INFORMATION PROVIDED.
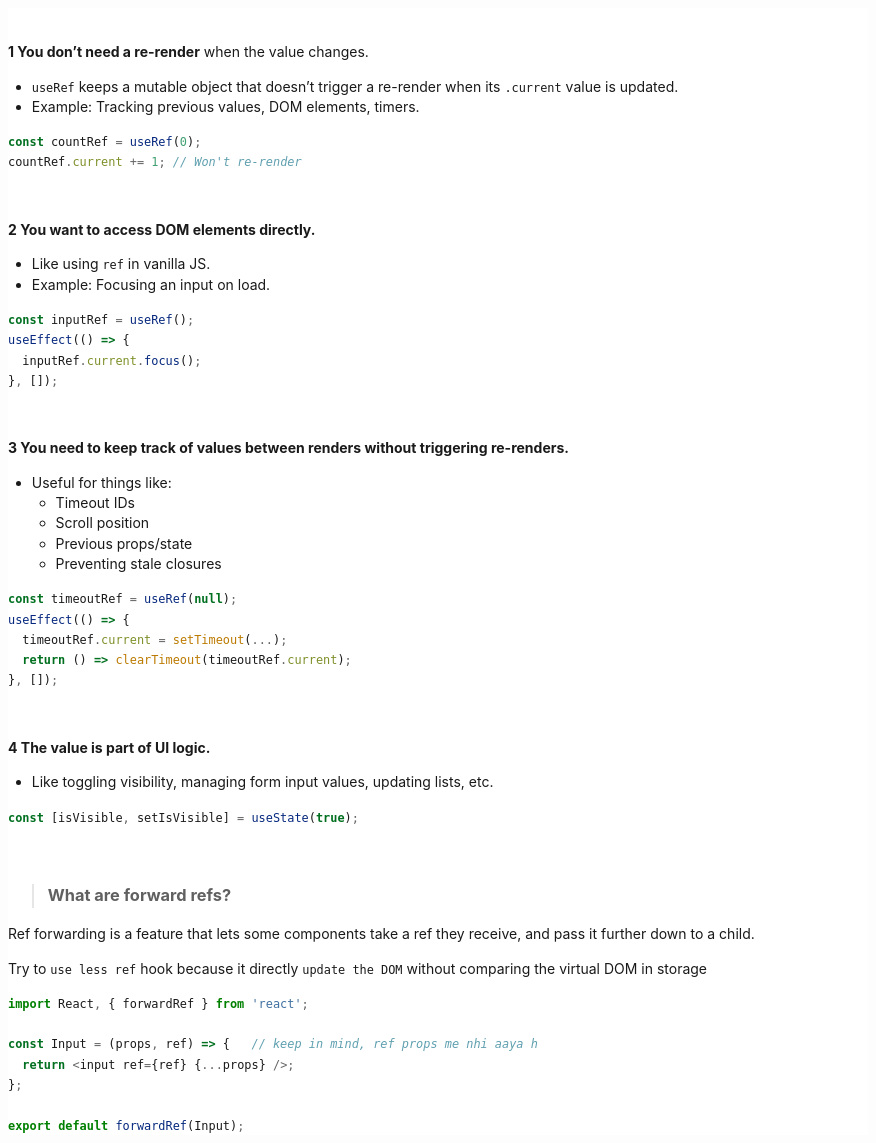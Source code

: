 <br>

**1 You don’t need a re-render** when the value changes.
   - `useRef` keeps a mutable object that doesn’t trigger a re-render when its `.current` value is updated.
   - Example: Tracking previous values, DOM elements, timers.

   ```js
   const countRef = useRef(0);
   countRef.current += 1; // Won't re-render
   ```
<br>

**2 You want to access DOM elements directly.**
   - Like using `ref` in vanilla JS.
   - Example: Focusing an input on load.

   ```js
   const inputRef = useRef();
   useEffect(() => {
     inputRef.current.focus();
   }, []);
   ```
<br>

**3 You need to keep track of values between renders without triggering re-renders.**
   - Useful for things like:
     - Timeout IDs
     - Scroll position
     - Previous props/state
     - Preventing stale closures

   ```js
   const timeoutRef = useRef(null);
   useEffect(() => {
     timeoutRef.current = setTimeout(...);
     return () => clearTimeout(timeoutRef.current);
   }, []);
   ```
<br>

**4 The value is part of UI logic.**
   - Like toggling visibility, managing form input values, updating lists, etc.

   ```js
   const [isVisible, setIsVisible] = useState(true);
   ```

<br>

> ### What are forward refs?
Ref forwarding is a feature that lets some components take a ref they receive, and pass it further down to a child.

Try to `use less ref` hook because it directly `update the DOM` without comparing the virtual DOM in storage

```js
import React, { forwardRef } from 'react';

const Input = (props, ref) => {   // keep in mind, ref props me nhi aaya h
  return <input ref={ref} {...props} />;
};

export default forwardRef(Input);
```
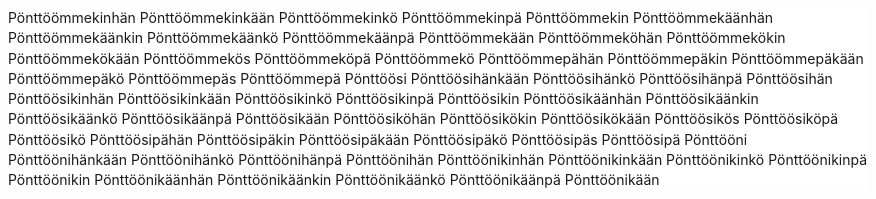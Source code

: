Pönttöömmekinhän
Pönttöömmekinkään
Pönttöömmekinkö
Pönttöömmekinpä
Pönttöömmekin
Pönttöömmekäänhän
Pönttöömmekäänkin
Pönttöömmekäänkö
Pönttöömmekäänpä
Pönttöömmekään
Pönttöömmeköhän
Pönttöömmekökin
Pönttöömmekökään
Pönttöömmekös
Pönttöömmeköpä
Pönttöömmekö
Pönttöömmepähän
Pönttöömmepäkin
Pönttöömmepäkään
Pönttöömmepäkö
Pönttöömmepäs
Pönttöömmepä
Pönttöösi
Pönttöösihänkään
Pönttöösihänkö
Pönttöösihänpä
Pönttöösihän
Pönttöösikinhän
Pönttöösikinkään
Pönttöösikinkö
Pönttöösikinpä
Pönttöösikin
Pönttöösikäänhän
Pönttöösikäänkin
Pönttöösikäänkö
Pönttöösikäänpä
Pönttöösikään
Pönttöösiköhän
Pönttöösikökin
Pönttöösikökään
Pönttöösikös
Pönttöösiköpä
Pönttöösikö
Pönttöösipähän
Pönttöösipäkin
Pönttöösipäkään
Pönttöösipäkö
Pönttöösipäs
Pönttöösipä
Pönttööni
Pönttöönihänkään
Pönttöönihänkö
Pönttöönihänpä
Pönttöönihän
Pönttöönikinhän
Pönttöönikinkään
Pönttöönikinkö
Pönttöönikinpä
Pönttöönikin
Pönttöönikäänhän
Pönttöönikäänkin
Pönttöönikäänkö
Pönttöönikäänpä
Pönttöönikään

AIM OF THE EXERCISE. Go through the material above and repeat it exactly. Omit the pictures.

RESULT.
Source code

: <br>

**1 You don’t need a re-render** when the value changes.
   - `useRef` keeps a mutable object that doesn’t trigger a re-render when its `.current` value is updated.
   - Example: Tracking previous values, DOM elements, timers.

   ```js
   const countRef = useRef(0);
   countRef.current += 1; // Won't re-render
   ```
<br>

**2 You want to access DOM elements directly.**
   - Like using `ref` in vanilla JS.
   - Example: Focusing an input on load.

   ```js
   const inputRef = useRef();
   useEffect(() => {
     inputRef.current.focus();
   }, []);
   ```
<br>

**3 You need to keep track of values between renders without triggering re-renders.**
   - Useful for things like:
     - Timeout IDs
     - Scroll position
     - Previous props/state
     - Preventing stale closures

   ```js
   const timeoutRef = useRef(null);
   useEffect(() => {
     timeoutRef.current = setTimeout(...);
     return () => clearTimeout(timeoutRef.current);
   }, []);
   ```
<br>

**4 The value is part of UI logic.**
   - Like toggling visibility, managing form input values, updating lists, etc.

   ```js
   const [isVisible, setIsVisible] = useState(true);
   ```

<br>

> ### What are forward refs?
Ref forwarding is a feature that lets some components take a ref they receive, and pass it further down to a child.

Try to `use less ref` hook because it directly `update the DOM` without comparing the virtual DOM in storage

```js
import React, { forwardRef } from 'react';

const Input = (props, ref) => {   // keep in mind, ref props me nhi aaya h
  return <input ref={ref} {...props} />;
};

export default forwardRef(Input);
```
Source code

:Pönttöömmekinhän
Pönttöömmekinkään
Pönttöömmekinkö
Pönttöömmekinpä
Pönttöömmekin
Pönttöömmekäänhän
Pönttöömmekäänkin
Pönttöömmekäänkö
Pönttöömmekäänpä
Pönttöömmekään
Pönttöömmeköhän
Pönttöömmekökin
Pönttöömmekökään
Pönttöömmekös
Pönttöömmeköpä
Pönttöömmekö
Pönttöömmepähän
Pönttöömmepäkin
Pönttöömmepäkään
Pönttöömmepäkö
Pönttöömmepäs
Pönttöömmepä
Pönttöösi
Pönttöösihänkään
Pönttöösihänkö
Pönttöösihänpä
Pönttöösihän
Pönttöösikinhän
Pönttöösikinkään
Pönttöösikinkö
Pönttöösikinpä
Pönttöösikin
Pönttöösikäänhän
Pönttöösikäänkin
Pönttöösikäänkö
Pönttöösikäänpä
Pönttöösikään
Pönttöösiköhän
Pönttöösikökin
Pönttöösikökään
Pönttöösikös
Pönttöösiköpä
Pönttöösikö
Pönttöösipähän
Pönttöösipäkin
Pönttöösipäkään
Pönttöösipäkö
Pönttöösipäs
Pönttöösipä
Pönttööni
Pönttöönihänkään
Pönttöönihänkö
Pönttöönihänpä
Pönttöönihän
Pönttöönikinhän
Pönttöönikinkään
Pönttöönikinkö
Pönttöönikinpä
Pönttöönikin
Pönttöönikäänhän
Pönttöönikäänkin
Pönttöönikäänkö
Pönttöönikäänpä
Pönttöönikään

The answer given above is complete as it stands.